[[ DATA FOR PROCESSING, beginning ]]

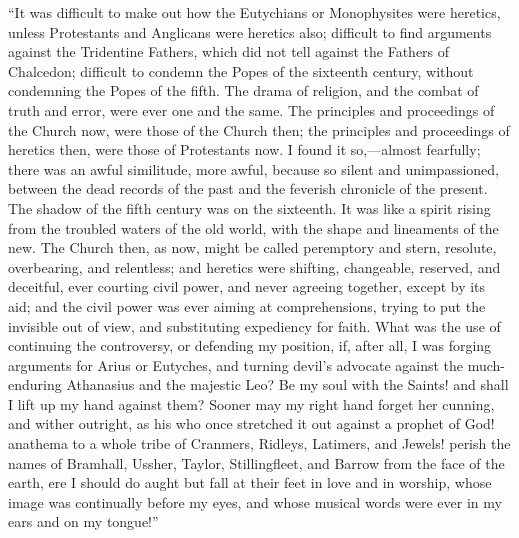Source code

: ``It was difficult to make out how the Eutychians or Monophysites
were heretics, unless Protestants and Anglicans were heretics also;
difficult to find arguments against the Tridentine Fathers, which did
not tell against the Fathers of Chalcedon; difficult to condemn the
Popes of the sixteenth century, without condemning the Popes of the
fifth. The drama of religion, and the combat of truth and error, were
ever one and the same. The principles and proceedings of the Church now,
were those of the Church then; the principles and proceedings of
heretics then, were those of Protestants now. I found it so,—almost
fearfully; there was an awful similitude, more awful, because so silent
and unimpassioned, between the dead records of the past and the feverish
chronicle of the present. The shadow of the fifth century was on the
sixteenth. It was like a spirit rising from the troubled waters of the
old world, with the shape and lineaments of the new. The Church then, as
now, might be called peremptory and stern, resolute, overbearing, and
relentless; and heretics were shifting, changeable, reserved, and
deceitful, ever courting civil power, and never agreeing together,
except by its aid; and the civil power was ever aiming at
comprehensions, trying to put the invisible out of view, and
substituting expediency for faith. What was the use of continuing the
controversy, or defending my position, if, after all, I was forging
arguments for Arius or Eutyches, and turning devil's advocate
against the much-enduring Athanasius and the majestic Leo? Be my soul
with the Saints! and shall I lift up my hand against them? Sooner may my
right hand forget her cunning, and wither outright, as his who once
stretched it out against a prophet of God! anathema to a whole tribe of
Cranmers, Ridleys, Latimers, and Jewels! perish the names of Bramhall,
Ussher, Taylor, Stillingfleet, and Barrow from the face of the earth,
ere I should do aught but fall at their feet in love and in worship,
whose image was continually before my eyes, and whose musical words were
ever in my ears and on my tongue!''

[[ DATA FOR PROCESSING, end ]]
[[ DATA FOR PROCESSING, beginning ]]

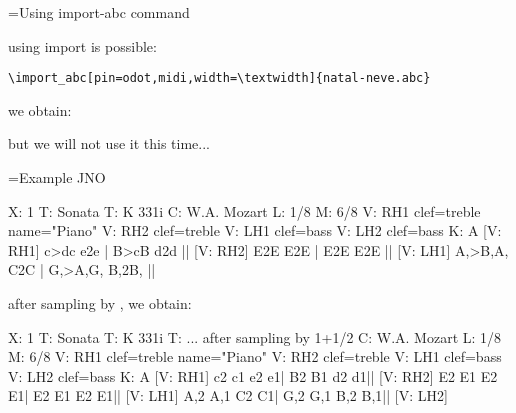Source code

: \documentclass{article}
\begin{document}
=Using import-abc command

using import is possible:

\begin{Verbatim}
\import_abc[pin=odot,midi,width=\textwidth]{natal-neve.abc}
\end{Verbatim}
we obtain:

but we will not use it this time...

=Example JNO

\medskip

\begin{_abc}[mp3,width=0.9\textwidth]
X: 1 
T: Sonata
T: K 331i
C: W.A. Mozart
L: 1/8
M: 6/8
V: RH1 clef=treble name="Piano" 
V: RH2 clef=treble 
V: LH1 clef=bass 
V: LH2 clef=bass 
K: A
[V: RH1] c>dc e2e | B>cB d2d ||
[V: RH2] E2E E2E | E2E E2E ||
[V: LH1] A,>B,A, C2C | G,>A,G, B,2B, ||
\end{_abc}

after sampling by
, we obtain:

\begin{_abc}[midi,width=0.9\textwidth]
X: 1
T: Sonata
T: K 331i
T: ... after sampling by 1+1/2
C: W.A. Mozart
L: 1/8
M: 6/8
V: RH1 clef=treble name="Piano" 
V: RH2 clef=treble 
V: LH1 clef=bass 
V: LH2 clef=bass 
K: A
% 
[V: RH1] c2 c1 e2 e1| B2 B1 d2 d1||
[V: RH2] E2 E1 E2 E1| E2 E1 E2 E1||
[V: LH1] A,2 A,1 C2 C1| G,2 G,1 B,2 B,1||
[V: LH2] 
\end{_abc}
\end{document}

[[ DATA FOR PROCESSING, end ]]
[[ DATA FOR PROCESSING, beginning ]]

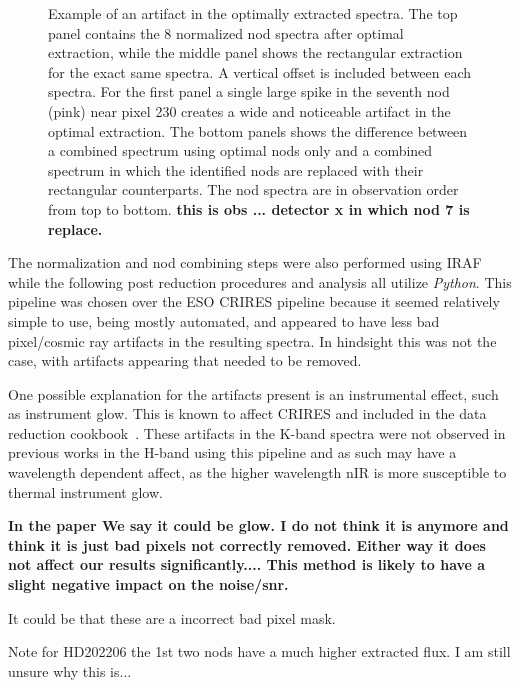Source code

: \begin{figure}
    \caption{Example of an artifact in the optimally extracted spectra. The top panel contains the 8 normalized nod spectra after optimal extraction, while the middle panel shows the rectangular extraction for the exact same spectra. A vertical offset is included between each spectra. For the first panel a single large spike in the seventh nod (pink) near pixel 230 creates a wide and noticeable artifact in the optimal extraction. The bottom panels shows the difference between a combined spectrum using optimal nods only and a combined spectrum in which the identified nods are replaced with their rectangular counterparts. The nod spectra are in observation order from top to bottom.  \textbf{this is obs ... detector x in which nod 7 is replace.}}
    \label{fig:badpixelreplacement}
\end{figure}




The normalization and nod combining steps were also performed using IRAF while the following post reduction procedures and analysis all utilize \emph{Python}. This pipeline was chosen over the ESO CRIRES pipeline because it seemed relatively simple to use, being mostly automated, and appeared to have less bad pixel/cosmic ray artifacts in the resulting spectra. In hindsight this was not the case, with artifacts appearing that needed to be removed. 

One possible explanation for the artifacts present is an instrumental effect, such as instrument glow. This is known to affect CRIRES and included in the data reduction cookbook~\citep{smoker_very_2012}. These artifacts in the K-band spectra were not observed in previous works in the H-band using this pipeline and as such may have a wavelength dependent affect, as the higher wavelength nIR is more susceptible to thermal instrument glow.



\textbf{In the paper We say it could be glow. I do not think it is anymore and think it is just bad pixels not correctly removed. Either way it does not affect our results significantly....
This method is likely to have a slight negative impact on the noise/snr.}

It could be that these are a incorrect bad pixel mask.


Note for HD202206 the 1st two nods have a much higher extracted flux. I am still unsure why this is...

[[ DATA FOR PROCESSING, end ]]

EXERCISE PROMPT —
The lines above from the one with "heretics then, were" through the one with "old world, with" are to be duplicated exactly, ends included, with nothing added.

ANSWER SECTION —
heretics then, were those of Protestants now. I found it so,—almost
fearfully; there was an awful similitude, more awful, because so silent
and unimpassioned, between the dead records of the past and the feverish
chronicle of the present. The shadow of the fifth century was on the
sixteenth. It was like a spirit rising from the troubled waters of the
old world, with the shape and lineaments of the new. The Church then, as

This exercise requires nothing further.